Source records:
* * * * * * * * *
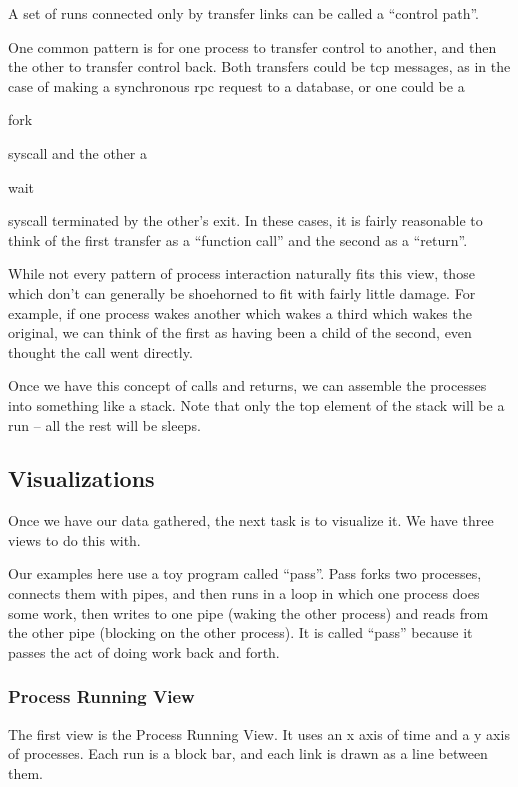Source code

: \documentclass[10pt]{article}
\begin{document}
A set of runs connected only by transfer links can be called a ``control path''.

One common pattern is for one process to transfer control to another, and then the other to transfer control back.  Both transfers could be tcp messages, as in the case of making a synchronous rpc request to a database, or one could be a \begin{tt}fork\end{tt} syscall and the other a \begin{tt}wait\end{tt} syscall terminated by the other's exit.  In these cases, it is fairly reasonable to think of the first transfer as a ``function call'' and the second as a ``return''.

While not every pattern of process interaction naturally fits this view, those which don't can generally be shoehorned to fit with fairly little damage.  For example, if one process wakes another which wakes a third which wakes the original, we can think of the first as having been a child of the second, even thought the call went directly.

Once we have this concept of calls and returns, we can assemble the processes into something like a stack.  Note that only the top element of the stack will be a run -- all the rest will be sleeps.

\subsection{Visualizations}

Once we have our data gathered, the next task is to visualize it.  We have three views to do this with.

Our examples here use a toy program called ``pass''.  Pass forks two processes, connects them with pipes, and then runs in a loop in which one process does some work, then writes to one pipe (waking the other process) and reads from the other pipe (blocking on the other process).  It is called ``pass'' because it passes the act of doing work back and forth.

\subsubsection{Process Running View}

The first view is the Process Running View.  It uses an x axis of time and a y axis of processes.  Each run is a block bar, and each link is drawn as a line between them.
\end{document}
* * * * * * * * *
[ACTION ITEM] Of the entries above, transcribe exactly those lines that fall between the line containing "One common pattern" and the line containing "Once we have our", together with those two lines.

[EXERCISE RESPONSE]
One common pattern is for one process to transfer control to another, and then the other to transfer control back.  Both transfers could be tcp messages, as in the case of making a synchronous rpc request to a database, or one could be a \begin{tt}fork\end{tt} syscall and the other a \begin{tt}wait\end{tt} syscall terminated by the other's exit.  In these cases, it is fairly reasonable to think of the first transfer as a ``function call'' and the second as a ``return''.

While not every pattern of process interaction naturally fits this view, those which don't can generally be shoehorned to fit with fairly little damage.  For example, if one process wakes another which wakes a third which wakes the original, we can think of the first as having been a child of the second, even thought the call went directly.

Once we have this concept of calls and returns, we can assemble the processes into something like a stack.  Note that only the top element of the stack will be a run -- all the rest will be sleeps.

\subsection{Visualizations}

Once we have our data gathered, the next task is to visualize it.  We have three views to do this with.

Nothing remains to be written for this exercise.